[Collected data]
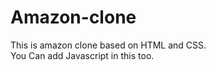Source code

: # Amazon-clone

This is amazon clone based on HTML and CSS.
<br>
You Can add Javascript in this too.
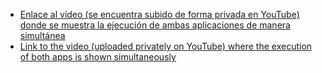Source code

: * <a href="https://youtu.be/bRukwOfj6Ms"> Enlace al vídeo (se encuentra subido de forma privada en YouTube) donde se muestra la ejecución de ambas aplicaciones de manera simultánea </a>
* <a href="https://youtu.be/bRukwOfj6Ms"> Link to the video (uploaded privately on YouTube) where the execution of both apps is shown simultaneously  </a>
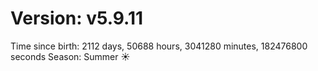 # Version: v5.9.11
Time since birth: 2112 days, 50688 hours, 3041280 minutes, 182476800 seconds
Season: Summer ☀️
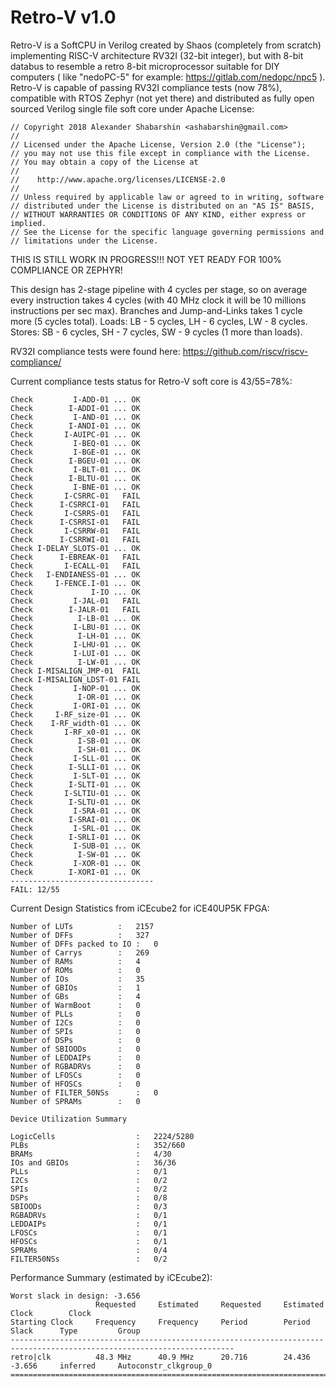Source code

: # Retro-V v1.0
Retro-V is a SoftCPU in Verilog created by Shaos (completely from scratch)
implementing RISC-V architecture RV32I (32-bit integer), but with 8-bit databus
to resemble a retro 8-bit microprocessor suitable for DIY computers
( like "nedoPC-5" for example: https://gitlab.com/nedopc/npc5 ).
Retro-V is capable of passing RV32I compliance tests (now 78%), compatible with RTOS Zephyr (not yet there)
and distributed as fully open sourced Verilog single file soft core under Apache License:

    // Copyright 2018 Alexander Shabarshin <ashabarshin@gmail.com>
    //
    // Licensed under the Apache License, Version 2.0 (the "License");
    // you may not use this file except in compliance with the License.
    // You may obtain a copy of the License at
    //
    //    http://www.apache.org/licenses/LICENSE-2.0
    //
    // Unless required by applicable law or agreed to in writing, software
    // distributed under the License is distributed on an "AS IS" BASIS,
    // WITHOUT WARRANTIES OR CONDITIONS OF ANY KIND, either express or implied.
    // See the License for the specific language governing permissions and
    // limitations under the License.

THIS IS STILL WORK IN PROGRESS!!! NOT YET READY FOR 100% COMPLIANCE OR ZEPHYR!

This design has 2-stage pipeline with 4 cycles per stage, so on average every instruction
takes 4 cycles (with 40 MHz clock it will be 10 millions instructions per sec max).
Branches and Jump-and-Links takes 1 cycle more (5 cycles total).
Loads: LB - 5 cycles, LH - 6 cycles, LW - 8 cycles.
Stores: SB - 6 cycles, SH - 7 cycles, SW - 9 cycles (1 more than loads).

RV32I compliance tests were found here: https://github.com/riscv/riscv-compliance/

Current compliance tests status for Retro-V soft core is 43/55=78%:

    Check         I-ADD-01 ... OK
    Check        I-ADDI-01 ... OK
    Check         I-AND-01 ... OK
    Check        I-ANDI-01 ... OK
    Check       I-AUIPC-01 ... OK
    Check         I-BEQ-01 ... OK
    Check         I-BGE-01 ... OK
    Check        I-BGEU-01 ... OK
    Check         I-BLT-01 ... OK
    Check        I-BLTU-01 ... OK
    Check         I-BNE-01 ... OK
    Check       I-CSRRC-01   FAIL
    Check      I-CSRRCI-01   FAIL
    Check       I-CSRRS-01   FAIL
    Check      I-CSRRSI-01   FAIL
    Check       I-CSRRW-01   FAIL
    Check      I-CSRRWI-01   FAIL
    Check I-DELAY_SLOTS-01 ... OK
    Check      I-EBREAK-01   FAIL
    Check       I-ECALL-01   FAIL
    Check   I-ENDIANESS-01 ... OK
    Check     I-FENCE.I-01 ... OK
    Check             I-IO ... OK
    Check         I-JAL-01   FAIL
    Check        I-JALR-01   FAIL
    Check          I-LB-01 ... OK
    Check         I-LBU-01 ... OK
    Check          I-LH-01 ... OK
    Check         I-LHU-01 ... OK
    Check         I-LUI-01 ... OK
    Check          I-LW-01 ... OK
    Check I-MISALIGN_JMP-01  FAIL
    Check I-MISALIGN_LDST-01 FAIL
    Check         I-NOP-01 ... OK
    Check          I-OR-01 ... OK
    Check         I-ORI-01 ... OK
    Check     I-RF_size-01 ... OK
    Check    I-RF_width-01 ... OK
    Check       I-RF_x0-01 ... OK
    Check          I-SB-01 ... OK
    Check          I-SH-01 ... OK
    Check         I-SLL-01 ... OK
    Check        I-SLLI-01 ... OK
    Check         I-SLT-01 ... OK
    Check        I-SLTI-01 ... OK
    Check       I-SLTIU-01 ... OK
    Check        I-SLTU-01 ... OK
    Check         I-SRA-01 ... OK
    Check        I-SRAI-01 ... OK
    Check         I-SRL-01 ... OK
    Check        I-SRLI-01 ... OK
    Check         I-SUB-01 ... OK
    Check          I-SW-01 ... OK
    Check         I-XOR-01 ... OK
    Check        I-XORI-01 ... OK
    --------------------------------
    FAIL: 12/55

Current Design Statistics from iCEcube2 for iCE40UP5K FPGA:

    Number of LUTs      	:	2157
    Number of DFFs      	:	327
    Number of DFFs packed to IO	:	0
    Number of Carrys    	:	269
    Number of RAMs      	:	4
    Number of ROMs      	:	0
    Number of IOs       	:	35
    Number of GBIOs     	:	1
    Number of GBs       	:	4
    Number of WarmBoot  	:	0
    Number of PLLs      	:	0
    Number of I2Cs      	:	0
    Number of SPIs      	:	0
    Number of DSPs      	:	0
    Number of SBIOODs     	:	0
    Number of LEDDAIPs     	:	0
    Number of RGBADRVs     	:	0
    Number of LFOSCs     	:	0
    Number of HFOSCs     	:	0
    Number of FILTER_50NSs     	:	0
    Number of SPRAMs     	:	0

    Device Utilization Summary

    LogicCells                  :	2224/5280
    PLBs                        :	352/660
    BRAMs                       :	4/30
    IOs and GBIOs               :	36/36
    PLLs                        :	0/1
    I2Cs                        :	0/2
    SPIs                        :	0/2
    DSPs                        :	0/8
    SBIOODs                     :	0/3
    RGBADRVs                    :	0/1
    LEDDAIPs                    :	0/1
    LFOSCs                      :	0/1
    HFOSCs                      :	0/1
    SPRAMs                      :	0/4
    FILTER50NSs                 :	0/2

Performance Summary (estimated by iCEcube2):

    Worst slack in design: -3.656
                       Requested     Estimated     Requested     Estimated                Clock        Clock                
    Starting Clock     Frequency     Frequency     Period        Period        Slack      Type         Group                
    ------------------------------------------------------------------------------------------------------------------------
    retro|clk          48.3 MHz      40.9 MHz      20.716        24.436        -3.656     inferred     Autoconstr_clkgroup_0
    ========================================================================================================================

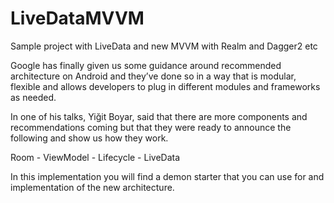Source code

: # LiveDataMVVM
Sample project with LiveData and new MVVM with Realm and Dagger2 etc

Google has finally given us some guidance around recommended architecture on Android and they’ve done so in a way that is modular, flexible and allows developers to plug in different modules and frameworks as needed.

In one of his talks, Yiğit Boyar, said that there are more components and recommendations coming but that they were ready to announce the following and show us how they work.

Room - ViewModel - Lifecycle - LiveData

In this implementation you will find a demon starter that you can use for and implementation of the new architecture.
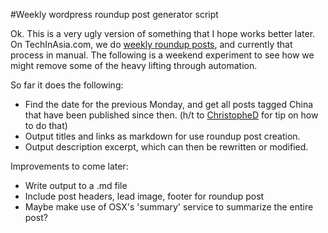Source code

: #Weekly wordpress roundup post generator script

Ok. This is a very ugly version of something that I hope works better later. On TechInAsia.com, we do [weekly roundup posts](http://www.techinasia.com/tag/china-this-week/), and currently that process in manual. The following is a weekend experiment to see how we might remove some of the heavy lifting through automation. 

So far it does the following:

* Find the date for the previous Monday, and get all posts tagged China that have been published since then. (h/t to [ChristopheD](http://stackoverflow.com/questions/1622038/find-mondays-date-with-python) for tip on how to do that)
* Output titles and links as markdown for use roundup post creation. 
* Output description excerpt, which can then be rewritten or modified. 

Improvements to come later:

* Write output to a .md file
* Include post headers, lead image, footer for roundup post
* Maybe make use of OSX's 'summary' service to summarize the entire post? 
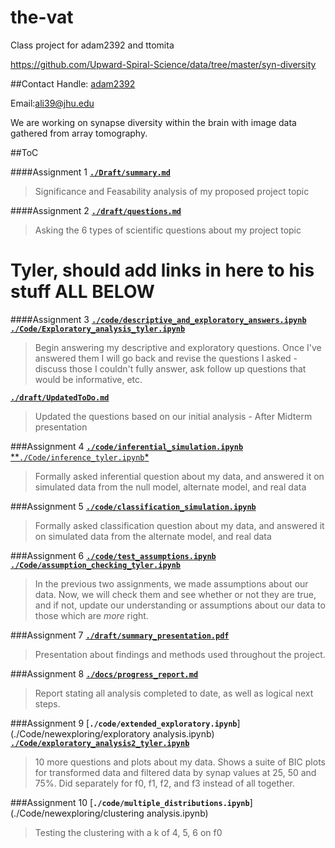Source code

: # the-vat
Class project for adam2392 and ttomita

https://github.com/Upward-Spiral-Science/data/tree/master/syn-diversity

##Contact
Handle: [adam2392](http://github.com/adam2392)

Email:[ali39@jhu.edu](mailto:ali39@jhu.edu)

We are working on synapse diversity within the brain with image data gathered from array tomography.

##ToC

####Assignment 1
[**``./Draft/summary.md``**](./Draft/summary.md)
  > Significance and Feasability analysis of my proposed project topic

####Assignment 2
[**``./draft/questions.md``**](./Draft/questions.md)
  > Asking the 6 types of scientific questions about my project topic

# Tyler, should add links in here to his stuff ALL BELOW

####Assignment 3
[**``./code/descriptive_and_exploratory_answers.ipynb``**](./Code/exploratory_analysis_AL.ipynb)
[**``./Code/Exploratory_analysis_tyler.ipynb``**](./Code/Exploratory_analysis_tyler.ipynb)
  > Begin answering my descriptive and exploratory questions. Once I've answered them I will go back and revise the questions I asked - discuss those I couldn't fully answer, ask follow up questions that would be informative, etc.



[**``./draft/UpdatedToDo.md``**](./draft/to-do.md)
  > Updated the questions based on our initial analysis - After Midterm presentation

###Assignment 4
[**``./code/inferential_simulation.ipynb``**](./Code/inferential_simulation_AL.ipynb)
[**``./Code/inference_tyler.ipynb``*](./Code/inference_tyler.ipynb)
  > Formally asked inferential question about my data, and answered it on simulated data from the null model, alternate model, and real data



###Assignment 5
[**``./code/classification_simulation.ipynb``**](./Code/classificationANDregression_simulation_AL.ipynb)
  > Formally asked classification question about my data, and answered it on simulated data from the alternate model, and real data

###Assignment 6
[**``./code/test_assumptions.ipynb``**](./Code/testing_assumptions_AL.ipynb)
[**``./Code/assumption_checking_tyler.ipynb``**](./Code/assumption_checking_tyler.ipynb)
  > In the previous two assignments, we made assumptions about our data. Now, we will check them and see whether or not they are true, and if not, update our understanding or assumptions about our data to those which are *more* right.

###Assignment 7
[**``./draft/summary_presentation.pdf``**](./Draft/synapse_diversity_adam_tyler.pdf)
  > Presentation about findings and methods used throughout the project.

###Assignment 8
[**``./docs/progress_report.md``**](./Draft/progress_report.md)
  > Report stating all analysis completed to date, as well as logical next steps.

###Assignment 9
[**``./code/extended_exploratory.ipynb``**](./Code/newexploring/exploratory analysis.ipynb)
[**``./Code/exploratory_analysis2_tyler.ipynb``**](./Code/exploratory_analysis2_tyler.ipynb)
  > 10 more questions and plots about my data. Shows a suite of BIC plots for transformed data and filtered data by synap values at 25, 50 and 75%. Did separately for f0, f1, f2, and f3 instead of all together.

###Assignment 10
[**``./code/multiple_distributions.ipynb``**](./Code/newexploring/clustering analysis.ipynb)
  > Testing the clustering with a k of 4, 5, 6 on f0

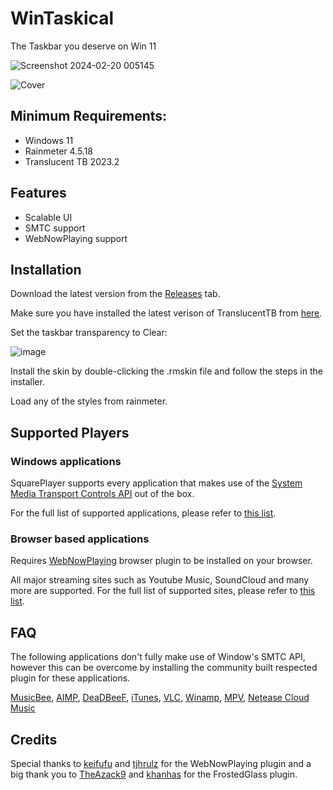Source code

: # WinTaskical
The Taskbar you deserve on Win 11

![Screenshot 2024-02-20 005145](https://github.com/Meti0X7CB/WinTaskical/assets/8690114/e589b600-d6bd-47da-ac04-7f323736dcdd)

![Cover](https://github.com/Meti0X7CB/WinTaskical/assets/8690114/9ee08c83-12bf-4911-b794-dd3b13e60011)

## Minimum Requirements:
- Windows 11
- Rainmeter 4.5.18
- Translucent TB 2023.2

## Features
- Scalable UI
- SMTC support
- WebNowPlaying support

## Installation
Download the latest version from the [Releases](https://github.com/Meti0X7CB/WinTaskical/releases) tab.

Make sure you have installed the latest verison of TranslucentTB from [here](https://github.com/TranslucentTB/TranslucentTB/releases).

Set the taskbar transparency to Clear:

![image](https://github.com/Meti0X7CB/WinTaskical/assets/8690114/b2298200-f7f9-4ba5-973f-ed3b64fcbd19)


Install the skin by double-clicking the .rmskin file and follow the steps in the installer.

Load any of the styles from rainmeter.

## Supported Players
### Windows applications 
SquarePlayer supports every application that makes use of the [System Media Transport Controls API](https://learn.microsoft.com/en-us/uwp/api/windows.media.systemmediatransportcontrols?view=winrt-22621) out of the box.

For the full list of supported applications, please refer to [this list](https://github.com/ModernFlyouts-Community/ModernFlyouts/blob/main/docs/GSMTC-Support-And-Popular-Apps.md).

### Browser based applications 
Requires [WebNowPlaying](https://wnp.keifufu.dev/extension/getting-started) browser plugin to be installed on your browser.

All major streaming sites such as Youtube Music, SoundCloud and many more are supported. For the full list of supported sites, please refer to [this list](https://wnp.keifufu.dev/supported-sites).

## FAQ
The following applications don't fully make use of Window's SMTC API, however this can be overcome by installing the community built respected plugin for these applications.

[MusicBee](https://github.com/ameer1234567890/mb_MediaControl), [AIMP](https://www.aimp.ru/?do=catalog&rec_id=1097
), [DeaDBeeF](https://github.com/DeaDBeeF-for-Windows/ddb_smtc), [iTunes](https://github.com/thewizrd/iTunes-SMTC), [VLC](https://github.com/spmn/vlc-win10smtc), [Winamp](https://github.com/NanMetal/gen_smtc), [MPV](https://github.com/x0wllaar/MPV-SMTC), [Netease Cloud Music](https://github.com/BetterNCM/InfinityLink)

## Credits
Special thanks to [keifufu](https://github.com/keifufu) and [tjhrulz](https://github.com/tjhrulz/) for the WebNowPlaying plugin and a big thank you to [TheAzack9](https://github.com/TheAzack9) and [khanhas](https://github.com/khanhas) for the FrostedGlass plugin.
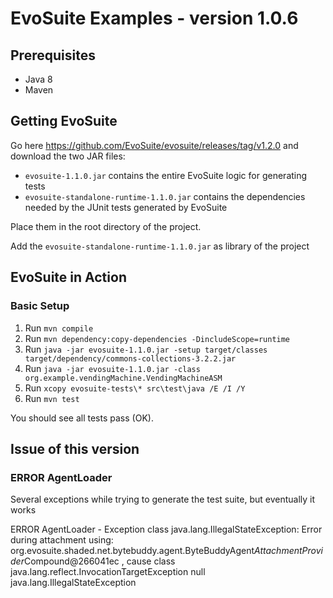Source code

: # EvoSuite Examples - version 1.0.6

## Prerequisites

- Java 8
- Maven

## Getting EvoSuite

Go here https://github.com/EvoSuite/evosuite/releases/tag/v1.2.0 and download the two JAR files:

- `evosuite-1.1.0.jar` contains the entire EvoSuite logic for generating tests
- `evosuite-standalone-runtime-1.1.0.jar` contains the dependencies needed by the JUnit tests generated by EvoSuite

Place them in the root directory of the project.

Add the `evosuite-standalone-runtime-1.1.0.jar` as library of the project


## EvoSuite in Action

### Basic Setup

1. Run `mvn compile`
2. Run `mvn dependency:copy-dependencies -DincludeScope=runtime`
3. Run `java -jar evosuite-1.1.0.jar -setup target/classes target/dependency/commons-collections-3.2.2.jar`
4. Run `java -jar evosuite-1.1.0.jar -class org.example.vendingMachine.VendingMachineASM`
5. Run `xcopy evosuite-tests\* src\test\java /E /I /Y`
6. Run `mvn test`

You should see all tests pass (OK).

## Issue of this version
### ERROR AgentLoader
Several exceptions while trying to generate the test suite, but eventually it works

ERROR AgentLoader - Exception class java.lang.IllegalStateException: Error during attachment using: org.evosuite.shaded.net.bytebuddy.agent.ByteBuddyAgent$AttachmentProvider$Compound@266041ec , cause class java.lang.reflect.InvocationTargetException null
java.lang.IllegalStateException

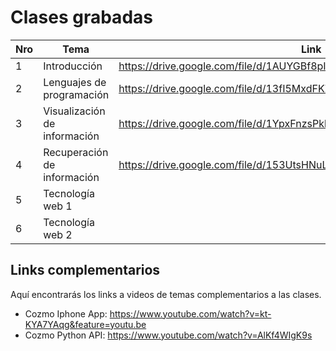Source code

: # Clases grabadas

| Nro | Tema | Link |
| ------------- | ------------- | ------------- |
| 1 | Introducción | https://drive.google.com/file/d/1AUYGBf8pI2Aa-6iegqEWTvNUMoJ-FnDx/view |
| 2 | Lenguajes de programación | https://drive.google.com/file/d/13fI5MxdFKZbuETgciqPSi6Lk9nKK0mgh/view |
| 3 | Visualización de información | https://drive.google.com/file/d/1YpxFnzsPkbLflXN8QuK39hkQljco_0GI/view |
| 4 | Recuperación de información | https://drive.google.com/file/d/153UtsHNuLwNwYUWX7xK0HTNxelNRpjAS/view |
| 5 | Tecnología web 1 |  |
| 6 | Tecnología web 2 |  |

## Links complementarios
Aquí encontrarás los links a videos de temas complementarios a las clases.

- Cozmo Iphone App: https://www.youtube.com/watch?v=kt-KYA7YAqg&feature=youtu.be
- Cozmo Python API: https://www.youtube.com/watch?v=AlKf4WIgK9s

What the exercise asks — From the first line above to the line containing "example: https://gitlab.com/nedopc/npc5 ).", repeat each line exactly. Pictures stay out.

Exercise solution —
Source code

: # Amazon-clone

This is amazon clone based on HTML and CSS.
<br>
You Can add Javascript in this too.
Source code

: * <a href="https://youtu.be/bRukwOfj6Ms"> Enlace al vídeo (se encuentra subido de forma privada en YouTube) donde se muestra la ejecución de ambas aplicaciones de manera simultánea </a>
* <a href="https://youtu.be/bRukwOfj6Ms"> Link to the video (uploaded privately on YouTube) where the execution of both apps is shown simultaneously  </a>
 # Version: v5.9.11
Time since birth: 2112 days, 50688 hours, 3041280 minutes, 182476800 seconds
Season: Summer ☀️
Source code

: # Retro-V v1.0
Retro-V is a SoftCPU in Verilog created by Shaos (completely from scratch)
implementing RISC-V architecture RV32I (32-bit integer), but with 8-bit databus
to resemble a retro 8-bit microprocessor suitable for DIY computers
( like "nedoPC-5" for example: https://gitlab.com/nedopc/npc5 ).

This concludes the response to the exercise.